A hungry child will never learn in school. That was what we were told in college. Before feeding the mind, first feed the child.

The man said they usually get applicants like that who fail miserably in the initial training. Too much domestic and financial worries in the head and only air in the stomach.

Here they said they saw the merits of Noynoy's Conditional Cash Transfers. CCTs aren't alms; they're a lifeline. One needs to live first before they are taught how to fish. CCTs are given to families who will ensure that they send their kids to school or if mothers would take themselves and their kids to health centers for proper health education and medical check-ups and assistance.

One of the ladies in the meeting even mentioned that in one province, if all of a family's school-going children earn 100% school attendance in a month, they are given a sack of rice. Is that alms? No. It is a reward for not messing up your life despite society's indifference.

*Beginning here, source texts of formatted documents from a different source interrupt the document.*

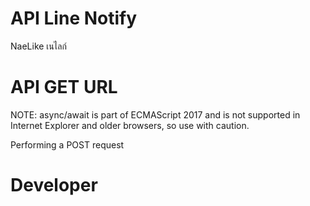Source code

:# API Line Notify
NaeLike เนไลก์

# API GET URL
NOTE: async/await is part of ECMAScript 2017 and is not supported in Internet Explorer and older browsers, so use with caution.

Performing a POST request

# Developer

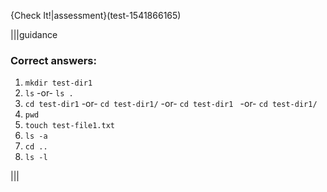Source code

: {Check It!|assessment}(test-1541866165)

|||guidance
### Correct answers: 
1. `mkdir test-dir1`
1. `ls` -or- `ls .`
1. `cd test-dir1` -or- `cd test-dir1/` -or- `cd test-dir1 ` -or- `cd test-dir1/ `
1. `pwd`
1. `touch test-file1.txt`
1. `ls -a`
1. `cd ..`
1. `ls -l`

|||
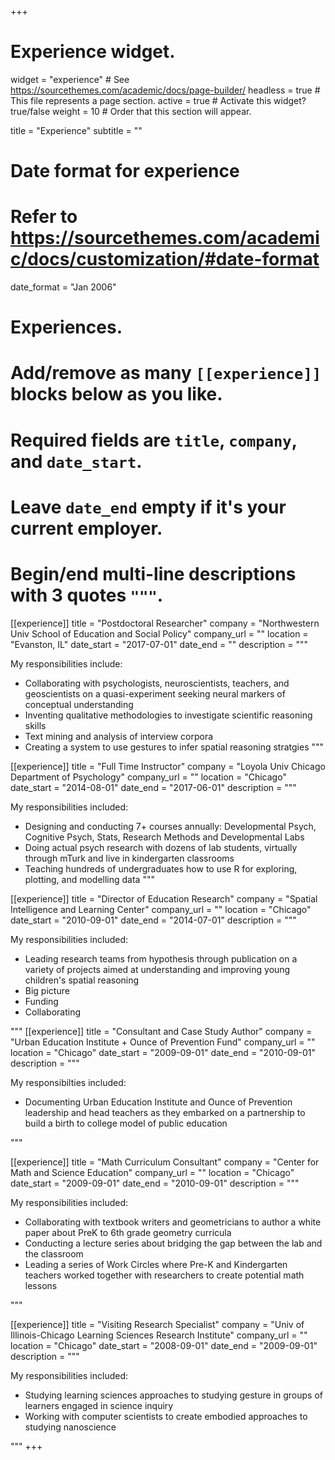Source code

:+++
# Experience widget.
widget = "experience"  # See https://sourcethemes.com/academic/docs/page-builder/
headless = true  # This file represents a page section.
active = true  # Activate this widget? true/false
weight = 10  # Order that this section will appear.

title = "Experience"
subtitle = ""

# Date format for experience
#   Refer to https://sourcethemes.com/academic/docs/customization/#date-format
date_format = "Jan 2006"

# Experiences.
#   Add/remove as many `[[experience]]` blocks below as you like.
#   Required fields are `title`, `company`, and `date_start`.
#   Leave `date_end` empty if it's your current employer.
#   Begin/end multi-line descriptions with 3 quotes `"""`.
[[experience]]
  title = "Postdoctoral Researcher"
  company = "Northwestern Univ School of Education and Social Policy"
  company_url = ""
  location = "Evanston, IL"
  date_start = "2017-07-01"
  date_end = ""
  description = """

  My responsibilities include: 
  
  * Collaborating with psychologists, neuroscientists, teachers, and geoscientists on a quasi-experiment seeking neural markers of conceptual understanding
  * Inventing qualitative methodologies to investigate scientific reasoning skills
  * Text mining and analysis of interview corpora
  * Creating a system to use gestures to infer spatial reasoning stratgies
  """

[[experience]]
  title = "Full Time Instructor"
  company = "Loyola Univ Chicago Department of Psychology"
  company_url = ""
  location = "Chicago"
  date_start = "2014-08-01"
  date_end = "2017-06-01"
  description = """

  My responsibilities included:
  
  * Designing and conducting 7+ courses annually: Developmental Psych, Cognitive Psych, Stats, Research Methods and Developmental Labs
  * Doing actual psych research with dozens of lab students, virtually through mTurk and live in kindergarten classrooms
  * Teaching hundreds of undergraduates how to use R for exploring, plotting, and modelling data
  """

[[experience]]
  title = "Director of Education Research"
  company = "Spatial Intelligence and Learning Center"
  company_url = ""
  location = "Chicago"
  date_start = "2010-09-01"
  date_end = "2014-07-01"
  description = """
  
  My responsibilities included:
  
  * Leading research teams from hypothesis through publication on a variety of projects aimed at understanding and improving young children's spatial reasoning
  * Big picture
  * Funding
  * Collaborating

  
  """
   [[experience]]
  title = "Consultant and Case Study Author"
  company = "Urban Education Institute + Ounce of Prevention Fund"
  company_url = ""
  location = "Chicago"
  date_start = "2009-09-01"
  date_end = "2010-09-01"
  description = """
  
  My responsibilties included:
  
  * Documenting Urban Education Institute and Ounce of Prevention leadership and head teachers as they embarked on a partnership to build a birth to college model of public education
  
  """
  
  [[experience]]
  title = "Math Curriculum Consultant"
  company = "Center for Math and Science Education"
  company_url = ""
  location = "Chicago"
  date_start = "2009-09-01"
  date_end = "2010-09-01"
  description = """
  
  My responsibilities included:
  
  * Collaborating with textbook writers and geometricians to author a white paper about PreK to 6th grade geometry curricula
  * Conducting a lecture series about bridging the gap between the lab and the classroom 
  * Leading a series of Work Circles where Pre-K and Kindergarten teachers worked together with researchers to create potential math lessons 
  
  """
  
  [[experience]]
  title = "Visiting Research Specialist"
  company = "Univ of Illinois-Chicago Learning Sciences Research Institute"
  company_url = ""
  location = "Chicago"
  date_start = "2008-09-01"
  date_end = "2009-09-01"
  description = """
  
  My responsibilities included:
  
  * Studying learning sciences approaches to studying gesture in groups of learners engaged in science inquiry
  * Working with computer scientists to create embodied approaches to studying nanoscience
  
  """
+++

Last year, GMA, through TESDA, gave thousands of scholarships to individuals of employable age but were either jobless or daring enough to improve their lot in life through education. The grants didn't end simply at training vouchers distribution. Scholars were also given allowance daily so they would attend school every day. Remove the controversies and corruption, that was one of the best programs GMA has ever done. I won't take that away from her. Now, about 50% of those who have been trained are employed. I know this because I've seen it. We've even employed some of those former TESDA scholars.

We can give "free" primary and secondary education as mandated by the constitution. But some people are so poor, "free" for them isn't exactly so. Students get 20% fare discounts, but there isn't a free ride. Students sometimes get free soup, but never free lunch. And where would they write their lessons? On banana leaves? What would they use as pen? Uling?

The 37 "lawmakers" and those others who oppose the Conditional Cash Transfers should try living with the poor and start accepting the truth that poverty isn't a choice. That being poor isn't equivalent to being lazy or irresponsible.